Work item ▸
In the listing below, count the lines that contain the string "software", and state that number without further words.

Records for this task START

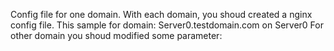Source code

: Config file for one domain. With each domain, you shoud created a nginx config file.
This sample for domain: Server0.testdomain.com on Server0
For other domain you shoud modified some parameter:

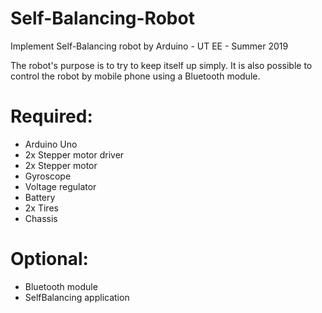 # Self-Balancing-Robot
Implement Self-Balancing robot by Arduino - UT EE - Summer 2019

The robot's purpose is to try to keep itself up simply. It is also possible to control the robot by mobile phone using a Bluetooth module.
# Required:
- Arduino Uno
- 2x Stepper motor driver
- 2x Stepper motor
- Gyroscope
- Voltage regulator
- Battery
- 2x Tires
- Chassis
# Optional:
- Bluetooth module
- SelfBalancing application
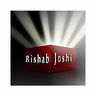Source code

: # [![header](https://raw.githubusercontent.com/rishvin/rishvin/master/images/logo.webp)](https://rishabjoshi.com)

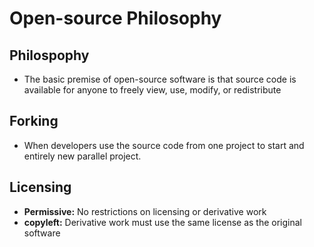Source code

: # Open-source Philosophy

## Philospophy
- The basic premise of open-source software is that source code is available for anyone to freely view, use, modify, or redistribute

## Forking
- When developers use the source code from one project to start and entirely new parallel project.

## Licensing
- **Permissive:**  No restrictions on licensing or derivative work
- **copyleft:**  Derivative work must use the same license as the original software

Records for this task END

Finished exercise ▸
2